Restate the data word for word and leave the images out.

(Extracted records)
◆ ◆ ◆ ◆ ◆
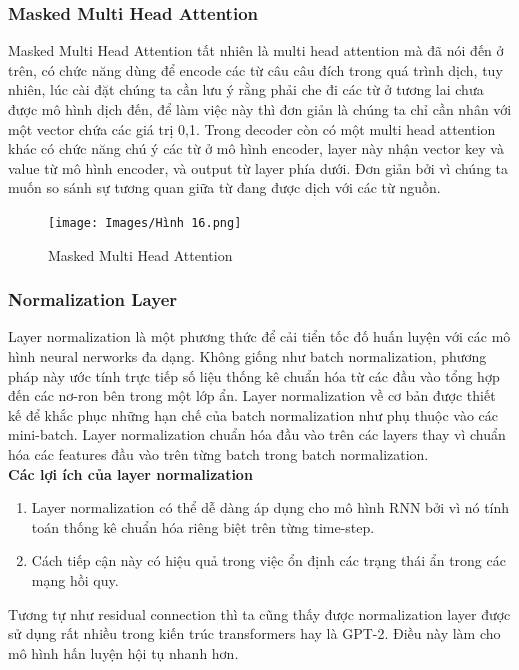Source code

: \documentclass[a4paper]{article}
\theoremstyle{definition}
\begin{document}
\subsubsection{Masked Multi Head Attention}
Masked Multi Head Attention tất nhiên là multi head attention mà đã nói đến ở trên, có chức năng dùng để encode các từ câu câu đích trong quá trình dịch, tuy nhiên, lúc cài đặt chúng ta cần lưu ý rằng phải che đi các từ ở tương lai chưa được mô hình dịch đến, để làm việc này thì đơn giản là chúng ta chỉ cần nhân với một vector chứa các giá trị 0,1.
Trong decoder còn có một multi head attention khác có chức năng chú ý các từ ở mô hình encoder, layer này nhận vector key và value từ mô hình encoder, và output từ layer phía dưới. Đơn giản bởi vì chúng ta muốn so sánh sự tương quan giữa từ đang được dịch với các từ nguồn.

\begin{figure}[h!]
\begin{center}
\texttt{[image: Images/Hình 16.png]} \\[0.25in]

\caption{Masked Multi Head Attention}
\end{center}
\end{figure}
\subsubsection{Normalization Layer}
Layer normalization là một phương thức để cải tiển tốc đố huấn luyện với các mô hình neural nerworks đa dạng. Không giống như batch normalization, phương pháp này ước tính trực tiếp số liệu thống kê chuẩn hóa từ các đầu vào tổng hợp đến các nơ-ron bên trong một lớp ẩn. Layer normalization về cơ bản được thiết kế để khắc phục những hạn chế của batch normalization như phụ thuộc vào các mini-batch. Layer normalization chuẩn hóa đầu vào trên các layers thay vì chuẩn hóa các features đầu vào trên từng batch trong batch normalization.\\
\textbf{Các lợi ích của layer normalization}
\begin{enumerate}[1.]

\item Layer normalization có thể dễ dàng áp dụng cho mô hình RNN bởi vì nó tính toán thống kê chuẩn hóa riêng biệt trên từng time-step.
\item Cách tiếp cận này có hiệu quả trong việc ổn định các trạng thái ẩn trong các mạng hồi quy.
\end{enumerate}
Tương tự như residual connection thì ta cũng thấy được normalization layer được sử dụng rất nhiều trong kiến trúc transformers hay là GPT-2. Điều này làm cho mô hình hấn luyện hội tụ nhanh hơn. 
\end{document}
◆ ◆ ◆ ◆ ◆
## Solution for this task
Source code

: \documentclass[a4paper]{article}
\theoremstyle{definition}
\begin{document}
\subsubsection{Masked Multi Head Attention}
Masked Multi Head Attention tất nhiên là multi head attention mà đã nói đến ở trên, có chức năng dùng để encode các từ câu câu đích trong quá trình dịch, tuy nhiên, lúc cài đặt chúng ta cần lưu ý rằng phải che đi các từ ở tương lai chưa được mô hình dịch đến, để làm việc này thì đơn giản là chúng ta chỉ cần nhân với một vector chứa các giá trị 0,1.
Trong decoder còn có một multi head attention khác có chức năng chú ý các từ ở mô hình encoder, layer này nhận vector key và value từ mô hình encoder, và output từ layer phía dưới. Đơn giản bởi vì chúng ta muốn so sánh sự tương quan giữa từ đang được dịch với các từ nguồn.

\begin{figure}[h!]
\begin{center}
\texttt{[image: Images/Hình 16.png]} \\[0.25in]

\caption{Masked Multi Head Attention}
\end{center}
\end{figure}
\subsubsection{Normalization Layer}
Layer normalization là một phương thức để cải tiển tốc đố huấn luyện với các mô hình neural nerworks đa dạng. Không giống như batch normalization, phương pháp này ước tính trực tiếp số liệu thống kê chuẩn hóa từ các đầu vào tổng hợp đến các nơ-ron bên trong một lớp ẩn. Layer normalization về cơ bản được thiết kế để khắc phục những hạn chế của batch normalization như phụ thuộc vào các mini-batch. Layer normalization chuẩn hóa đầu vào trên các layers thay vì chuẩn hóa các features đầu vào trên từng batch trong batch normalization.\\
\textbf{Các lợi ích của layer normalization}
\begin{enumerate}[1.]

\item Layer normalization có thể dễ dàng áp dụng cho mô hình RNN bởi vì nó tính toán thống kê chuẩn hóa riêng biệt trên từng time-step.
\item Cách tiếp cận này có hiệu quả trong việc ổn định các trạng thái ẩn trong các mạng hồi quy.
\end{enumerate}
Tương tự như residual connection thì ta cũng thấy được normalization layer được sử dụng rất nhiều trong kiến trúc transformers hay là GPT-2. Điều này làm cho mô hình hấn luyện hội tụ nhanh hơn. 
\end{document}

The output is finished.